Reinforcement learning algorithms based on probabilistic models promise to address many of the shortcomings—in particular, the sample-inefficiency—of model-free reinforcement learning approaches. However, the implementation of such systems is very challenging and, more often than not, depends on domain expertise, i.e. human knowledge, hand-crafted in the form of probabilistic models that are either tractable but too simple to be useful, or outright intractable. Such an approach does not scale.

Memory-based meta-learning offers a conceptually simple alternative for the construction of agents implicitly based on probabilistic models that leverages data and large-scale computation. In essence, meta-learning transforms the hard problem of probabilistic inference into a curve fitting problem. Here we have provided three meta-learning templates: one for building predictors, one for Thompson samplers, and one for Bayes-optimal agents respectively. In all of them, the key idea is to precondition a slow-learning system by exposing it to a distribution over trajectories drawn from a broad class of tasks, so that the meta-learned system ends up implementing a general and fast sequential strategy—that is, a strategy with the right inductive biases.

We have also shown why this approach works and how the meta-learned strategies are implemented. Basically, the resulting strategies are near-optimal by construction because meta-learning directly trains on a Monte-Carlo approximation of the expected cost over possible hypotheses. The sequential data drawn during this Monte-Carlo approximation is implicitly Bayes-filtered, and the Bayesian updates are amortized by the meta-learned strategy. Moreover, we have shown that the adaptation strategy is implemented as a state machine in the agent’s memory dynamics, which is driven by the data the agent experiences. A given memory state then represents the agent’s information state, and, more precisely, the sufficient statistics for predicting its future interactions. The structure of the transition graph encodes the symmetries in the task distribution: paths that have the same initial and final information state are indistinguishable, and thus equivalent for the purposes of modulating the future behavior of the agent.

Finally, we note that meta-learning also converts complex probabilistic inference problems into regression problems in one-shot settings, when meta-learning is applied without memory (e.g. Orhan and Ma 2017). A key distinction of the sequential setting with memory is that meta-learning also produces an update rule.

Our hope is that readers will find these insights useful, and that they will use the ideas presented here as a conceptual starting point for the development of more advanced algorithms and theoretical investigations. There are many remaining challenges for the future, such as understanding task structure, dealing with out-of-distribution generalization, and continual learning (to mention some).

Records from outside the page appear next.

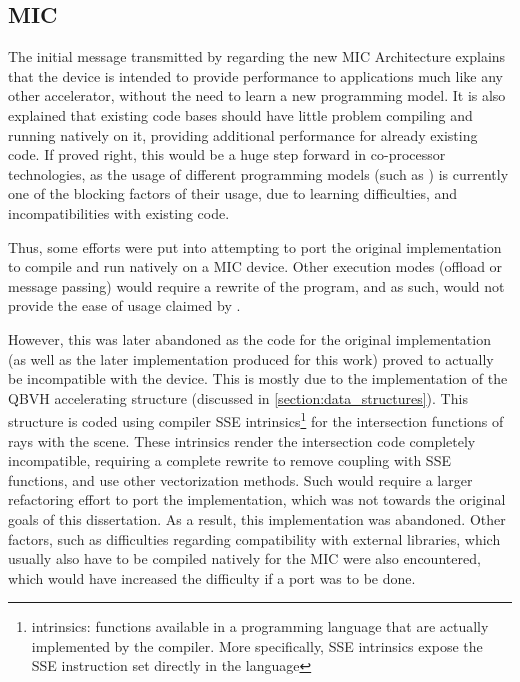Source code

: \documentclass[main.tex]{subfiles}
\begin{document}
\subsection{MIC} \label{section:impl_mic}

The initial message transmitted by \intel regarding the new \acs{MIC} Architecture explains that the device is intended to provide performance to applications much like any other accelerator, without the need to learn a new programming model. It is also explained that existing code bases should have little problem compiling and running natively on it, providing additional performance for already existing \cpu code.
If proved right, this would be a huge step forward in co-processor technologies, as the usage of different programming models (such as \cuda) is currently one of the blocking factors of their usage, due to learning difficulties, and incompatibilities with existing code.

Thus, some efforts were put into attempting to port the original implementation to compile and run natively on a \ac{MIC} device. Other execution modes (offload or message passing) would require a rewrite of the program, and as such, would not provide the ease of usage claimed by \intel.

However, this was later abandoned as the code for the original implementation (as well as the later \cpu implementation produced for this work) proved to actually be incompatible with the device. This is mostly due to the implementation of the \acs{QBVH} accelerating structure (discussed in \cref{section:data_structures}). This structure is coded using compiler \acs{SSE} intrinsics\footnote{intrinsics: functions available in a programming language that are actually implemented by the compiler. More specifically, \acs{SSE} intrinsics expose the \acs{SSE} instruction set directly in the language} for the intersection functions of rays with the scene.
These intrinsics render the intersection code completely incompatible, requiring a complete rewrite to remove coupling with \acs{SSE} functions, and use other vectorization methods. Such would require a larger refactoring effort to port the implementation, which was not towards the original goals of this dissertation. As a result, this implementation was abandoned.
Other factors, such as difficulties regarding compatibility with external libraries, which usually also have to be compiled natively for the \acs{MIC} were also encountered, which would have increased the difficulty if a port was to be done.
\end{document}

Some of these can be addressed through tweaking the basic meta-learning training process and through designing hypothesis classes with special properties.

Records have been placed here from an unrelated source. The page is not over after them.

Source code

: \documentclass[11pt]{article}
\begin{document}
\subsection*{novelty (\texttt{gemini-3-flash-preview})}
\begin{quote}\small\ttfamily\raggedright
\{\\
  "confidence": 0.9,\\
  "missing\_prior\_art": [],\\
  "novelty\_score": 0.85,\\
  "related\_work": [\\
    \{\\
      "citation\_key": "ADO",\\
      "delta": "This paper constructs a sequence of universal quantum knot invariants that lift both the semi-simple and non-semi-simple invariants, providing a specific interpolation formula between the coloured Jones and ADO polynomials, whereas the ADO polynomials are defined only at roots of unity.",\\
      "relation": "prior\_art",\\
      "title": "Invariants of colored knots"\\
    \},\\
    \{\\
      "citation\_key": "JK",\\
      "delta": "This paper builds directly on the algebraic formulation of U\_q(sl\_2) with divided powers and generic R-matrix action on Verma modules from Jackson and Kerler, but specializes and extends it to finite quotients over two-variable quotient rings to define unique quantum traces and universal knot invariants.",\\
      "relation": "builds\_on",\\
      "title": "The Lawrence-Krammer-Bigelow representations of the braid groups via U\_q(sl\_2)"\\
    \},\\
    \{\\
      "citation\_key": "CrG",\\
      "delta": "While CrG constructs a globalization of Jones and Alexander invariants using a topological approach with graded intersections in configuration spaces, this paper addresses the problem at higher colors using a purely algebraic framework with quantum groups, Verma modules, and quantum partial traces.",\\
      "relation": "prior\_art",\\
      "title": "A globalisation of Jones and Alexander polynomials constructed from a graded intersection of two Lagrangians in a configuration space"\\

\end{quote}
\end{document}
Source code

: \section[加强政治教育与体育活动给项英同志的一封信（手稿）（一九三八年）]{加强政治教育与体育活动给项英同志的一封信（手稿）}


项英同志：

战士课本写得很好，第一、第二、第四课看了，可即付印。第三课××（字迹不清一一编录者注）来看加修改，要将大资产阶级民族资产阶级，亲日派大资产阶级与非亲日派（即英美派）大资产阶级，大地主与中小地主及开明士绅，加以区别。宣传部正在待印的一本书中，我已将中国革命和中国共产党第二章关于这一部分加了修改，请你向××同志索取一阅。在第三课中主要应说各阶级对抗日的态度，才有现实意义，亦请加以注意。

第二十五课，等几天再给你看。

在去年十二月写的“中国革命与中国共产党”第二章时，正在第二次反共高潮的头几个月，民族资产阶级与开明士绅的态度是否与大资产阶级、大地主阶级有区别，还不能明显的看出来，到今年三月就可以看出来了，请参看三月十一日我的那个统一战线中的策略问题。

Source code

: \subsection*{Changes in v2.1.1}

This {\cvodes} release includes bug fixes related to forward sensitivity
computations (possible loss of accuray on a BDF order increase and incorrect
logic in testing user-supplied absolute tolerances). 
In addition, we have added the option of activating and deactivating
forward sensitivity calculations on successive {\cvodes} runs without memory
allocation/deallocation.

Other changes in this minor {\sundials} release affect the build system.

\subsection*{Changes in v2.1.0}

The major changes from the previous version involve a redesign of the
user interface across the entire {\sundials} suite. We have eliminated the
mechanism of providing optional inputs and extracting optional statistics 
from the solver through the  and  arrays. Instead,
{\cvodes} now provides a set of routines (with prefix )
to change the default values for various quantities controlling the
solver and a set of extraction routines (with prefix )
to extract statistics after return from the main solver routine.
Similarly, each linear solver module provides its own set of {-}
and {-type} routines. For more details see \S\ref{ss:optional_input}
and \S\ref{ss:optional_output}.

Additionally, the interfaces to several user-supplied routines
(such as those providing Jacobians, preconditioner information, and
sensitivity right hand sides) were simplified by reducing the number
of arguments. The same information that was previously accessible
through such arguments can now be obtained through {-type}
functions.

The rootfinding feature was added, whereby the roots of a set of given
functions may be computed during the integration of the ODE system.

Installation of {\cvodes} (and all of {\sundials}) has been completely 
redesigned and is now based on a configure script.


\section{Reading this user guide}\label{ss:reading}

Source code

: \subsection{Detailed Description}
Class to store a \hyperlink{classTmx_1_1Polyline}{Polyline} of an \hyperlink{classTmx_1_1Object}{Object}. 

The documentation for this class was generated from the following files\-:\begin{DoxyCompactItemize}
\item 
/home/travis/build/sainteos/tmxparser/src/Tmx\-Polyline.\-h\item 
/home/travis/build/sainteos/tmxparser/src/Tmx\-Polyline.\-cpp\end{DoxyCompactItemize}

More generally though, memory-based meta-learning illustrates a more powerful claim: a slow learning system, given enough data and computation, can not only learn a model over its environment, but an entire reasoning procedure. In a sense, this suggests that rationality principles are not necessarily pre-existent, but rather emerge over time as a consequence of the situatedness of the system and its interaction with the environment.